▼

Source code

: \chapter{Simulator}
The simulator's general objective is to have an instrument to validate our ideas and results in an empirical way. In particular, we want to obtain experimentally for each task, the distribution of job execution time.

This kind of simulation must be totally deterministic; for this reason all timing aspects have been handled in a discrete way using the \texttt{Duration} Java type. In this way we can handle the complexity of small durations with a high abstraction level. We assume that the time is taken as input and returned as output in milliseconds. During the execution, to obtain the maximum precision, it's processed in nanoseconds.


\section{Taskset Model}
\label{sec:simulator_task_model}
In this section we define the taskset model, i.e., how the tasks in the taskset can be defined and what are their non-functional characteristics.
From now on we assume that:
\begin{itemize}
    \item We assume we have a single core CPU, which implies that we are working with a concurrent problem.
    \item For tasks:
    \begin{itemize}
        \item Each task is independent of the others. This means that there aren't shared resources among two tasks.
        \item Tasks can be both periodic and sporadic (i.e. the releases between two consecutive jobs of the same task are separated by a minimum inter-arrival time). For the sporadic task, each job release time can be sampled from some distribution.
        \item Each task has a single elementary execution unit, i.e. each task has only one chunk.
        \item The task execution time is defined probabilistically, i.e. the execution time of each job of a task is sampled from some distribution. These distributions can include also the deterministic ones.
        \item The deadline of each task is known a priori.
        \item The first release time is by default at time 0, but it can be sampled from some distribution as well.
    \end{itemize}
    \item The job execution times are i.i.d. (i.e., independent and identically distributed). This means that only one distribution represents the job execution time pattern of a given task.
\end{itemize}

▲

- _YOUR OBJECTIVE_
Once you find the line containing "distribution as well.", copy it and every line after it through the end of the records, exactly and nothing else.

- _SOLUTION TO THIS TASK_
        \item The first release time is by default at time 0, but it can be sampled from some distribution as well.
    \end{itemize}
    \item The job execution times are i.i.d. (i.e., independent and identically distributed). This means that only one distribution represents the job execution time pattern of a given task.
\end{itemize}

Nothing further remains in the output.